Concepts
Element
IDMP organizes data using a hierarchical tree structure, where each node in the tree is called an Element. An element represents either a physical or logical entity. It can be a tangible physical device (such as a car), a subsystem of that device (such as a car's braking system), or even a single sensor. It can also represent a logical entity, such as a factory, a corporation, or a city.
Each element contains its own general descriptive information, attributes, real-time analytics, dashboards, and notifications. Because the relationships between elements are represented in a tree structure, each element can have parent and child elements. An element may have zero or more child elements, zero or more parent elements, zero or more attributes, zero or more analytics, zero or more dashboards, zero or more boards, and one notification template.
Child Element/Parent Element
An element can have zero or more child elements. For example, a wind turbine has subsystems such as the rotor system, drivetrain, power generation system, yaw system, control system, tower and foundation, and auxiliary systems. These subsystems are all child elements of the wind turbine. Child elements can also have their own child elements—for instance, the turbine’s power generation system may include a generator and a frequency converter as its children. A wind farm consists of multiple wind turbines, and each turbine is a child element of the wind farm.
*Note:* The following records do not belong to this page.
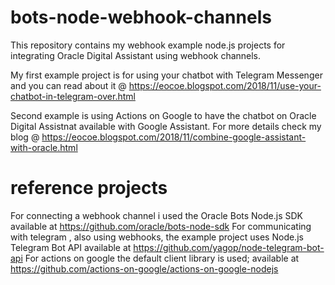 # bots-node-webhook-channels
This repository contains my webhook example node.js projects for integrating Oracle Digital Assistant using webhook channels.

My first example project is for using your chatbot with Telegram Messenger and you can read about it @ https://eocoe.blogspot.com/2018/11/use-your-chatbot-in-telegram-over.html

Second example is using Actions on Google to have the chatbot on Oracle Digital Assistnat available with Google Assistant. For more details check my blog @ https://eocoe.blogspot.com/2018/11/combine-google-assistant-with-oracle.html

# reference projects
For connecting a webhook channel i used the Oracle Bots Node.js SDK available at https://github.com/oracle/bots-node-sdk
For communicating with telegram , also using webhooks, the example project uses Node.js Telegram Bot API available at https://github.com/yagop/node-telegram-bot-api
For actions on google the default client library is used; available at https://github.com/actions-on-google/actions-on-google-nodejs

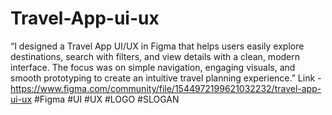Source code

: # Travel-App-ui-ux
“I designed a Travel App UI/UX in Figma that helps users easily explore destinations, search with filters, and view details with a clean, modern interface. The focus was on simple navigation, engaging visuals, and smooth prototyping to create an intuitive travel planning experience.”
Link - https://www.figma.com/community/file/1544972199621032232/travel-app-ui-ux
#Figma #UI #UX #LOGO #SLOGAN
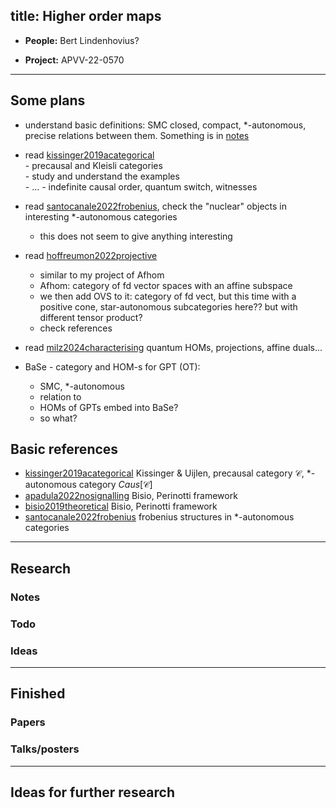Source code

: 
title: Higher order maps 
---

*  **People:**   Bert Lindenhovius?     

* **Project:** APVV-22-0570 

---




## Some plans

* understand basic definitions: SMC closed, compact, \*-autonomous, precise relations between them. Something is in [notes](NEW_hom/definitions.pdf)     


* read [kissinger2019acategorical](kissinger2019acategorical)     
      - precausal and Kleisli categories     
      - study and understand the examples    
      - ...
      - indefinite causal order, quantum switch, witnesses

* read [santocanale2022frobenius](santocanale2022frobenius), check the "nuclear" objects in interesting \*-autonomous categories
    - this does not seem to give anything interesting

* read [hoffreumon2022projective](hoffreumon2022projective)
     - similar to my project of Afhom     
     - Afhom: category of fd vector spaces with an affine subspace     
     - we then add OVS to it: category of fd vect, but this time with a positive cone, star-autonomous subcategories here?? but with different tensor product?     
     - check references    

* read [milz2024characterising](milz2024characterising) quantum HOMs, projections, affine duals...





     
* BaSe - category and HOM-s for GPT (OT):     
     - SMC, \*-autonomous     
     - relation to
     - HOMs of GPTs embed into BaSe?     
     - so what?





## Basic references

* [kissinger2019acategorical](kissinger2019acategorical)      Kissinger & Uijlen, precausal category $\mathcal C$, \*-autonomous category  $Caus[\mathcal C]$   
* [apadula2022nosignalling](apadula2022nosignalling)  Bisio, Perinotti framework     
* [bisio2019theoretical](bisio2019theoretical) Bisio, Perinotti framework   
* [santocanale2022frobenius](santocanale2022frobenius) frobenius structures in \*-autonomous categories






---

## Research



### Notes



### Todo



### Ideas

---

## Finished

### Papers


### Talks/posters

---

## Ideas for further research


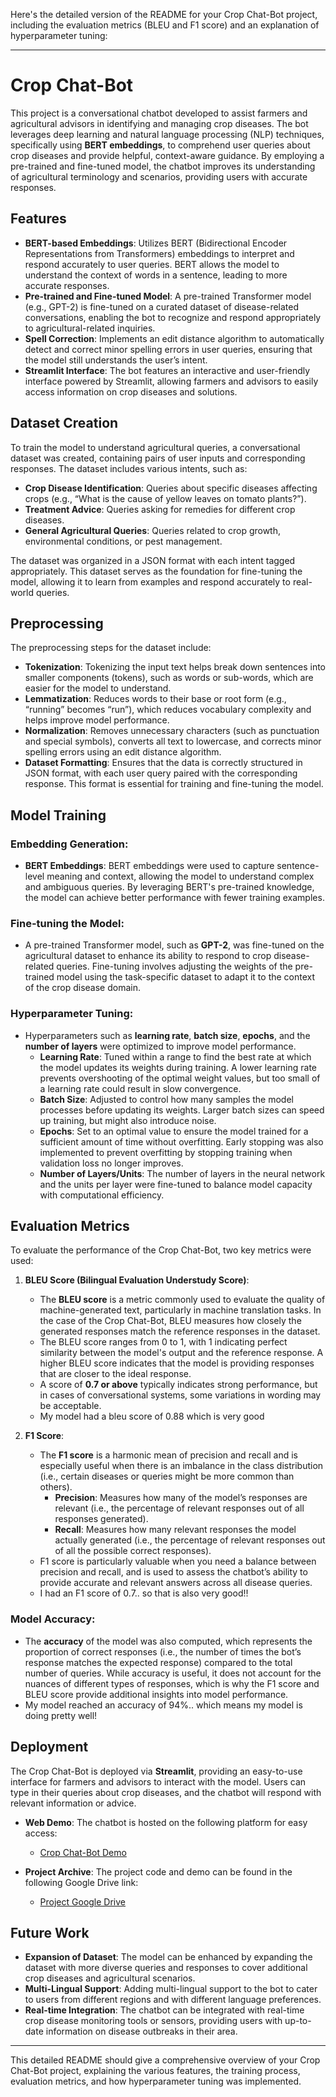 Here's the detailed version of the README for your Crop Chat-Bot project, including the evaluation metrics (BLEU and F1 score) and an explanation of hyperparameter tuning:

---

# Crop Chat-Bot

This project is a conversational chatbot developed to assist farmers and agricultural advisors in identifying and managing crop diseases. The bot leverages deep learning and natural language processing (NLP) techniques, specifically using **BERT embeddings**, to comprehend user queries about crop diseases and provide helpful, context-aware guidance. By employing a pre-trained and fine-tuned model, the chatbot improves its understanding of agricultural terminology and scenarios, providing users with accurate responses.

## Features

- **BERT-based Embeddings**: Utilizes BERT (Bidirectional Encoder Representations from Transformers) embeddings to interpret and respond accurately to user queries. BERT allows the model to understand the context of words in a sentence, leading to more accurate responses.
- **Pre-trained and Fine-tuned Model**: A pre-trained Transformer model (e.g., GPT-2) is fine-tuned on a curated dataset of disease-related conversations, enabling the bot to recognize and respond appropriately to agricultural-related inquiries.
- **Spell Correction**: Implements an edit distance algorithm to automatically detect and correct minor spelling errors in user queries, ensuring that the model still understands the user’s intent.
- **Streamlit Interface**: The bot features an interactive and user-friendly interface powered by Streamlit, allowing farmers and advisors to easily access information on crop diseases and solutions.

## Dataset Creation

To train the model to understand agricultural queries, a conversational dataset was created, containing pairs of user inputs and corresponding responses. The dataset includes various intents, such as:
- **Crop Disease Identification**: Queries about specific diseases affecting crops (e.g., “What is the cause of yellow leaves on tomato plants?”).
- **Treatment Advice**: Queries asking for remedies for different crop diseases.
- **General Agricultural Queries**: Queries related to crop growth, environmental conditions, or pest management.

The dataset was organized in a JSON format with each intent tagged appropriately. This dataset serves as the foundation for fine-tuning the model, allowing it to learn from examples and respond accurately to real-world queries.

## Preprocessing

The preprocessing steps for the dataset include:

- **Tokenization**: Tokenizing the input text helps break down sentences into smaller components (tokens), such as words or sub-words, which are easier for the model to understand.
- **Lemmatization**: Reduces words to their base or root form (e.g., “running” becomes “run”), which reduces vocabulary complexity and helps improve model performance.
- **Normalization**: Removes unnecessary characters (such as punctuation and special symbols), converts all text to lowercase, and corrects minor spelling errors using an edit distance algorithm.
- **Dataset Formatting**: Ensures that the data is correctly structured in JSON format, with each user query paired with the corresponding response. This format is essential for training and fine-tuning the model.

## Model Training

### Embedding Generation:
- **BERT Embeddings**: BERT embeddings were used to capture sentence-level meaning and context, allowing the model to understand complex and ambiguous queries. By leveraging BERT's pre-trained knowledge, the model can achieve better performance with fewer training examples.

### Fine-tuning the Model:
- A pre-trained Transformer model, such as **GPT-2**, was fine-tuned on the agricultural dataset to enhance its ability to respond to crop disease-related queries. Fine-tuning involves adjusting the weights of the pre-trained model using the task-specific dataset to adapt it to the context of the crop disease domain.
  
### Hyperparameter Tuning:
- Hyperparameters such as **learning rate**, **batch size**, **epochs**, and the **number of layers** were optimized to improve model performance.
  - **Learning Rate**: Tuned within a range to find the best rate at which the model updates its weights during training. A lower learning rate prevents overshooting of the optimal weight values, but too small of a learning rate could result in slow convergence.
  - **Batch Size**: Adjusted to control how many samples the model processes before updating its weights. Larger batch sizes can speed up training, but might also introduce noise.
  - **Epochs**: Set to an optimal value to ensure the model trained for a sufficient amount of time without overfitting. Early stopping was also implemented to prevent overfitting by stopping training when validation loss no longer improves.
  - **Number of Layers/Units**: The number of layers in the neural network and the units per layer were fine-tuned to balance model capacity with computational efficiency.

## Evaluation Metrics

To evaluate the performance of the Crop Chat-Bot, two key metrics were used:

1. **BLEU Score (Bilingual Evaluation Understudy Score)**:
   - The **BLEU score** is a metric commonly used to evaluate the quality of machine-generated text, particularly in machine translation tasks. In the case of the Crop Chat-Bot, BLEU measures how closely the generated responses match the reference responses in the dataset.
   - The BLEU score ranges from 0 to 1, with 1 indicating perfect similarity between the model's output and the reference response. A higher BLEU score indicates that the model is providing responses that are closer to the ideal response.
   - A score of **0.7 or above** typically indicates strong performance, but in cases of conversational systems, some variations in wording may be acceptable.
   - My model had a bleu score of 0.88 which is very good

2. **F1 Score**:
   - The **F1 score** is a harmonic mean of precision and recall and is especially useful when there is an imbalance in the class distribution (i.e., certain diseases or queries might be more common than others).
     - **Precision**: Measures how many of the model’s responses are relevant (i.e., the percentage of relevant responses out of all responses generated).
     - **Recall**: Measures how many relevant responses the model actually generated (i.e., the percentage of relevant responses out of all the possible correct responses).
   - F1 score is particularly valuable when you need a balance between precision and recall, and is used to assess the chatbot’s ability to provide accurate and relevant answers across all disease queries.
   - I had an F1 score of 0.7.. so that is also very good!!

### Model Accuracy:
- The **accuracy** of the model was also computed, which represents the proportion of correct responses (i.e., the number of times the bot’s response matches the expected response) compared to the total number of queries. While accuracy is useful, it does not account for the nuances of different types of responses, which is why the F1 score and BLEU score provide additional insights into model performance.
- My model reached an accuracy of 94%.. which means my model is doing pretty well!

## Deployment

The Crop Chat-Bot is deployed via **Streamlit**, providing an easy-to-use interface for farmers and advisors to interact with the model. Users can type in their queries about crop diseases, and the chatbot will respond with relevant information or advice.

- **Web Demo**: The chatbot is hosted on the following platform for easy access:
  - [Crop Chat-Bot Demo](https://cropbot.streamlit.app/)

- **Project Archive**: The project code and demo can be found in the following Google Drive link:
  - [Project Google Drive](https://drive.google.com/file/d/1EO-j0heuqbZ7suuT4O4LdEpEoYy97hJD/view?usp=sharing)

## Future Work

- **Expansion of Dataset**: The model can be enhanced by expanding the dataset with more diverse queries and responses to cover additional crop diseases and agricultural scenarios.
- **Multi-Lingual Support**: Adding multi-lingual support to the bot to cater to users from different regions and with different language preferences.
- **Real-time Integration**: The chatbot can be integrated with real-time crop disease monitoring tools or sensors, providing users with up-to-date information on disease outbreaks in their area.

---

This detailed README should give a comprehensive overview of your Crop Chat-Bot project, explaining the various features, the training process, evaluation metrics, and how hyperparameter tuning was implemented.
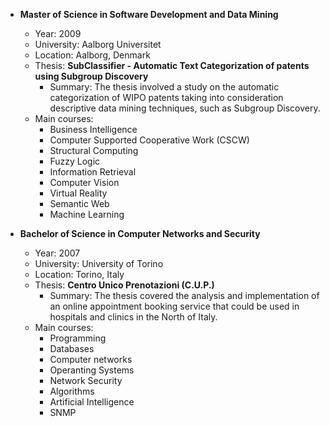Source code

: - **Master of Science in Software Development and Data Mining**
  - Year: 2009
  - University: Aalborg Universitet
  - Location: Aalborg, Denmark
  - Thesis: **SubClassifier - Automatic Text Categorization of patents using Subgroup Discovery**
     - Summary: The thesis involved a study on the automatic categorization of WIPO patents taking into consideration descriptive data mining techniques, such as Subgroup Discovery.
  - Main courses:
    - Business Intelligence
    - Computer Supported Cooperative Work (CSCW)
    - Structural Computing
    - Fuzzy Logic
    - Information Retrieval
    - Computer Vision
    - Virtual Reality
    - Semantic Web
    - Machine Learning


- **Bachelor of Science in Computer Networks and Security**
  - Year: 2007
  - University: University of Torino
  - Location: Torino, Italy
  - Thesis: **Centro Unico Prenotazioni (C.U.P.)**
     - Summary: The thesis covered the analysis and implementation of an online appointment booking service that could be used in hospitals and clinics in the North of Italy.
  - Main courses:
    - Programming
    - Databases
    - Computer networks
    - Operanting Systems
    - Network Security
    - Algorithms
    - Artificial Intelligence
    - SNMP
Except for the root node, every element has at least one parent element. For example, the wind farm is the parent of the turbines, and each turbine is the parent of its power generation system. Since elements can also define references, an element may have one or more parent elements. Element referencing will be covered in a later advanced topic.
Attribute
An element can have zero or more attributes. These attributes can be configuration items, static tag values, dynamic time-series data, or result data generated from analytics. In IDMP's design, the actual value of an element's attribute can either be stored directly within the IDMP system, or it can be referenced dynamically from external sources, without being stored in IDMP.
For metric-type attributes, users can configure upper and lower limits, target values, display units, storage units, the number of decimal places for display, as well as forecasting settings.
Analysis
An element can have zero or more real-time analytics. These analytics are fully implemented based on TDengine’s stream processing engine. Stream processing can be triggered by sliding windows, event windows, state windows, count windows, or session windows. Additionally, a newly written data point can also trigger computation. These triggers are based on one or more attributes of the element, and those attributes must be configured as data references of type TDengine Metric. The computations can involve expressions, aggregations over time windows, or aggregations across multiple elements. The results can be written back to an attribute of the element for storage, and they can also trigger events.
Event
Every element is associated with events, which are generated by the element’s analytics. An event includes a start and end time, and it may also include attribute values or stream processing results that the user wishes to record, making it easier to analyze the event afterward. Events can be assigned a severity level and marked as requiring acknowledgment if needed. Based on the configuration of the notification template, messages can be sent to the appropriate personnel according to the severity level.
Panel/Dashboard
An element can have zero or more boards, and each board contains one or more panels. Panels can also exist independently of boards. Each panel provides a visualization based on the attributes of an element or its child elements, and can include various types such as trend charts, bar charts, pie charts, tables, statistical summaries, gauges, and rich text.
Notification Rule
For events, notifications can be sent to alert users. The content of the notification is customizable and can include any information the user wishes to provide. Each element has only one notification template, but for different event types, the severity level required to trigger a notification can be configured individually.
Element Template
In the real world, there are often multiple instances of the same type of device or entity. These instances share the same attributes, require the same analytics, and use the same dashboards and panels. To address this, TDengine IDMP introduces the concept of element templates. For elements of the same type, a template is created first, and then individual elements are instantiated from the template. This approach promotes data standardization and greatly improves configuration efficiency. An element template includes attribute templates, analytics templates, panel templates, dashboard templates, and notification rule templates.